今回はそんな今と昔、現在と過去のお話です。まずはいつもの通り問題を解いてみましょう。
My son said he learned in school yesterday that the moon ( ) round the earth.
1. goes
2. has been
3. will go
4. went
「わざわざ問題を解かせるってことは、4じゃなくて…」
「あはは。確かにそうなんだけど、『なぜ過去形ではないのか』がわからないとね」
「説明できないとダメ?」
「説明はできなくても、ほぼいつも正解しているのなら大丈夫かな。『自分の力で本番でも解けるか』を想像してみて」
「迷いそう」
「ふふ。じゃあ整理していこう」
『動詞の形とその意味1・2・3』では、動詞の形が変わっているのかどうかに注目してきました。「動詞の形が変わっていれば事実(現在形など)、変わっていなければまだ事実ではない(原形)」ことを表すのでしたね。
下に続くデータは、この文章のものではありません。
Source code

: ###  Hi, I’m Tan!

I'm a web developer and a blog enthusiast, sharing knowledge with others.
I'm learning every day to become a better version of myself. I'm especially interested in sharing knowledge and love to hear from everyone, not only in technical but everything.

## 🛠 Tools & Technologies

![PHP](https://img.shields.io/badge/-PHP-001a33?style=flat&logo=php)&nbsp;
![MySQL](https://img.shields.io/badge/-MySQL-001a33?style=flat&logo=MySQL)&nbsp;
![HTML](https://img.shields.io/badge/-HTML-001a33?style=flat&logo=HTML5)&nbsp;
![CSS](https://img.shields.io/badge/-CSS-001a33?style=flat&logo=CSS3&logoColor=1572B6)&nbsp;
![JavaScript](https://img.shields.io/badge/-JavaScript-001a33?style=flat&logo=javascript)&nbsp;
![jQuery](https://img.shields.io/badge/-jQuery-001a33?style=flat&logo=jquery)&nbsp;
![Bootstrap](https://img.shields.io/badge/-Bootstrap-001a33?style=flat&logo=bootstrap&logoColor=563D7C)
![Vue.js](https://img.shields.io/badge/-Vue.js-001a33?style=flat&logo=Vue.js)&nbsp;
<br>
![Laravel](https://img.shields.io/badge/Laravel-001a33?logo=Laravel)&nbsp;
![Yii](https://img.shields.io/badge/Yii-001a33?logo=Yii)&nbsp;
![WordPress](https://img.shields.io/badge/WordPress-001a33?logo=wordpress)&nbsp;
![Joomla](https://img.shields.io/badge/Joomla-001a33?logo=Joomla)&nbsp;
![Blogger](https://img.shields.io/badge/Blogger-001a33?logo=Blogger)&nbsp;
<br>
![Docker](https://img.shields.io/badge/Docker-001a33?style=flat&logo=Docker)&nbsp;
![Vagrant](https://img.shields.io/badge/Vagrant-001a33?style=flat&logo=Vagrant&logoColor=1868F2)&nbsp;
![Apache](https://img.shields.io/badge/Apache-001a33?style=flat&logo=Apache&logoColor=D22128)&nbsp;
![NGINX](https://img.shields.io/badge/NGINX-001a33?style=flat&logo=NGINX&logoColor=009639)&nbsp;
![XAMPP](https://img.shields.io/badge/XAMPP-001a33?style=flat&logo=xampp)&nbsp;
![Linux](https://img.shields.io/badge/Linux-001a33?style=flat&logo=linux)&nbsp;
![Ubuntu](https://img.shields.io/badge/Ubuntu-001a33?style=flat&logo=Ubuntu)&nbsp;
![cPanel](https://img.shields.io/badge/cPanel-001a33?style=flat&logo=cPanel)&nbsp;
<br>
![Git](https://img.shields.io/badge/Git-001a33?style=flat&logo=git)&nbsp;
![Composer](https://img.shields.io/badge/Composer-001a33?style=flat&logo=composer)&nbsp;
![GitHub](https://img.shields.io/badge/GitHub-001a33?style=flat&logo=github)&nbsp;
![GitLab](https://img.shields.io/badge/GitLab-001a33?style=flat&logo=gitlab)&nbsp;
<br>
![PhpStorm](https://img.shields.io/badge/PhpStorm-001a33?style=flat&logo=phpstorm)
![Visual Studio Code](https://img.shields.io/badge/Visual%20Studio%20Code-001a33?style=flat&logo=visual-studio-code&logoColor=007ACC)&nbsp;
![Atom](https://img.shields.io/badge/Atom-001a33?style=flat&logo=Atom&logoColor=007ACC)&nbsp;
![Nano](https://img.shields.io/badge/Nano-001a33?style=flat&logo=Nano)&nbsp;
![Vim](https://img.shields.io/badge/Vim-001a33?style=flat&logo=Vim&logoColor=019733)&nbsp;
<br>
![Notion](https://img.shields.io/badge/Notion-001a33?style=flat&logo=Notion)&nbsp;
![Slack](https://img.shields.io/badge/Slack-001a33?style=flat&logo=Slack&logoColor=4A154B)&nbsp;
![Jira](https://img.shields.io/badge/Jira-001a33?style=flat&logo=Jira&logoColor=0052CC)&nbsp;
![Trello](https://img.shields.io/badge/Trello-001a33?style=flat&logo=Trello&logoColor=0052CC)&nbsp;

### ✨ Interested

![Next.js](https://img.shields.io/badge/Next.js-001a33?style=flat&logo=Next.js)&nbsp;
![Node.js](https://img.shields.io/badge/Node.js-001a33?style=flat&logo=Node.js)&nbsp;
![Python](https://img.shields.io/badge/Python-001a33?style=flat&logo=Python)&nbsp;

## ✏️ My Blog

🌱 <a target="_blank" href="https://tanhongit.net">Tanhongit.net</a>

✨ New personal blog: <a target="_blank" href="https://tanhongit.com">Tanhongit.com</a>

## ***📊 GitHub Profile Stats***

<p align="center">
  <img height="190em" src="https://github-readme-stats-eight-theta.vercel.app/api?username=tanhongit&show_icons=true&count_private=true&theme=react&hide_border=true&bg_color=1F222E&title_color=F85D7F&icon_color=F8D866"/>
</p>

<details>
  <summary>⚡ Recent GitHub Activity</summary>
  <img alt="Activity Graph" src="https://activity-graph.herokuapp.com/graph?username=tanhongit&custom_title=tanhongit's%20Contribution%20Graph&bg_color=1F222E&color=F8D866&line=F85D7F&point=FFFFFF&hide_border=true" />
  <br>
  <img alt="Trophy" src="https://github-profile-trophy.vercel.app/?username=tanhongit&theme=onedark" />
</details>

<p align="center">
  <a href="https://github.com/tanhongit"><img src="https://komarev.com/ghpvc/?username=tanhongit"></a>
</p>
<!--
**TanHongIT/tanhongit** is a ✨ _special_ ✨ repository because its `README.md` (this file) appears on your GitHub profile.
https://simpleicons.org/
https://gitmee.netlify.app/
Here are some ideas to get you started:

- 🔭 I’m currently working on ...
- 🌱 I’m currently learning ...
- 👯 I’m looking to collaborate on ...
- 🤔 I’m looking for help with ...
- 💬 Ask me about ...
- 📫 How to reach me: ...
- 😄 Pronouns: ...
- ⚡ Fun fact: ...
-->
今回は動詞の形の変わっているものについて、少し掘り下げてみようと思います。
「過去形って何を表すんだろう?」
「昔」
「現在形は?」
「今」
「『今』っていつ?」
「え?」
「僕は今、『今』って言ってるけどその『今』は今かな?君に聞こえた時には過去では?」
「は?」
「いや、僕は今、『今って言おう』って思ってから『今』と言ったんだから、言った時点で過去なのかも…」
「そうかもしれないけど…何の話?」
「うん、言いたいのはね、みんな現在形のことを今だとか、過去形のことを昔だとか言っているけど、その今と昔の定義ができていないんじゃないかってこと」
「確かに」
「できていないとすると、自分で考えることはできないよね。つまり『本番で自分の力で解けるか』というと、」
「解けない」
定義は以下の通りです。
現在形:現在事実だ(と思っている)
過去形:過去事実だった(と思っている)=現在は違う
今回重要なのは太字の部分。過去形=「現在は違う」という定義です。「と思っている」という表現が曖昧に思えるかもしれませんが、これも重要なポイント。実は現在形や過去形が表しているのは、時計の針で示されるような物理的な時間ではありません。話している人が「今実際にそうだと思えば」現在形を使いますし、「今そうではないと思えば」過去形を使っている。つまり、現在と過去の間には繋がりがないのです。
では最初の問題に戻りましょう。
「答えを過去形にしない理由は分かった?」
「うん。月が今地球の周りを回っていないことになっちゃうんだね」
「その通り。月は今も地球の周りを回っているんだから、答えは1の現在形だね」
(動詞の形とその意味5に続く)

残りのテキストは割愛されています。